### Task to complete
Find the lines in the records below that contain "build", and report each of them.

[Collected data]
* * * * * * *

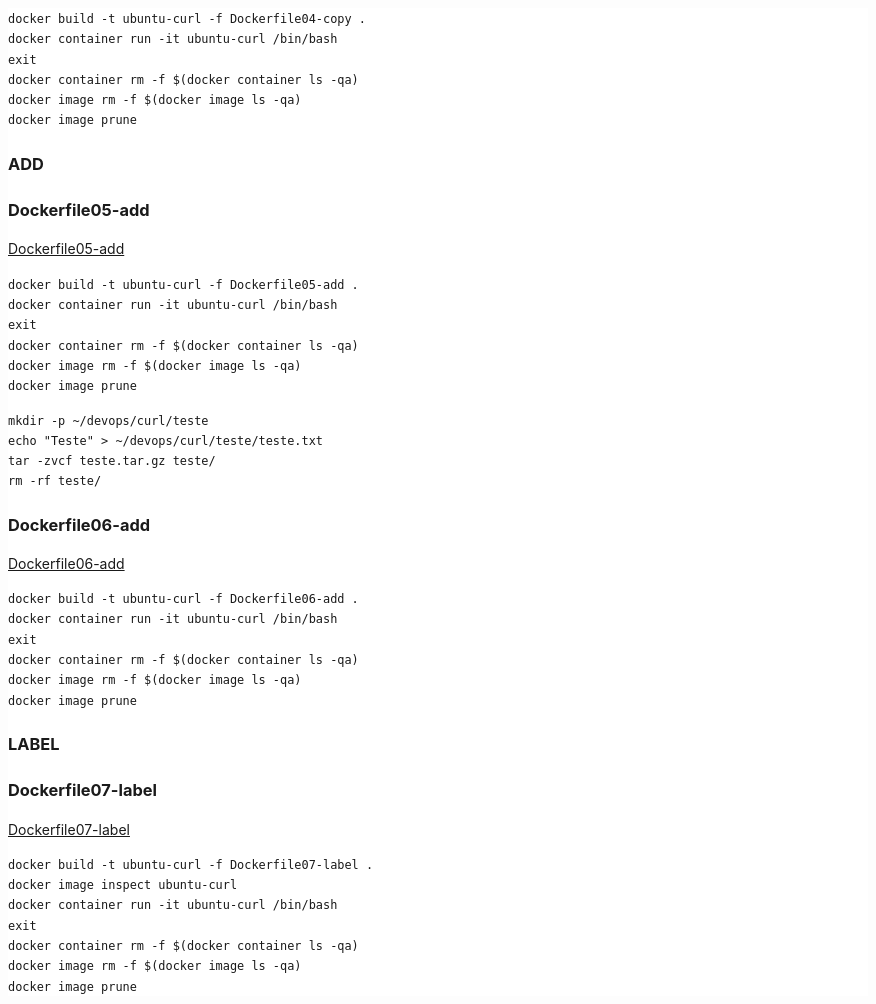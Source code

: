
```docker
docker build -t ubuntu-curl -f Dockerfile04-copy .
docker container run -it ubuntu-curl /bin/bash
exit
docker container rm -f $(docker container ls -qa)
docker image rm -f $(docker image ls -qa)
docker image prune
```

### ADD
### Dockerfile05-add
[Dockerfile05-add](curl/Dockerfile05-add)

```docker
docker build -t ubuntu-curl -f Dockerfile05-add .
docker container run -it ubuntu-curl /bin/bash
exit
docker container rm -f $(docker container ls -qa)
docker image rm -f $(docker image ls -qa)
docker image prune
```

```docker
mkdir -p ~/devops/curl/teste
echo "Teste" > ~/devops/curl/teste/teste.txt
tar -zvcf teste.tar.gz teste/
rm -rf teste/
```
### Dockerfile06-add
[Dockerfile06-add](curl/Dockerfile06-add)


```docker
docker build -t ubuntu-curl -f Dockerfile06-add .
docker container run -it ubuntu-curl /bin/bash
exit
docker container rm -f $(docker container ls -qa)
docker image rm -f $(docker image ls -qa)
docker image prune
```

### LABEL
### Dockerfile07-label
[Dockerfile07-label](curl/Dockerfile07-label)

```docker
docker build -t ubuntu-curl -f Dockerfile07-label .
docker image inspect ubuntu-curl
docker container run -it ubuntu-curl /bin/bash
exit
docker container rm -f $(docker container ls -qa)
docker image rm -f $(docker image ls -qa)
docker image prune
```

* * * * * * *

### Solution for this exercise
docker build -t ubuntu-curl -f Dockerfile04-copy .
docker build -t ubuntu-curl -f Dockerfile05-add .
docker build -t ubuntu-curl -f Dockerfile06-add .
docker build -t ubuntu-curl -f Dockerfile07-label .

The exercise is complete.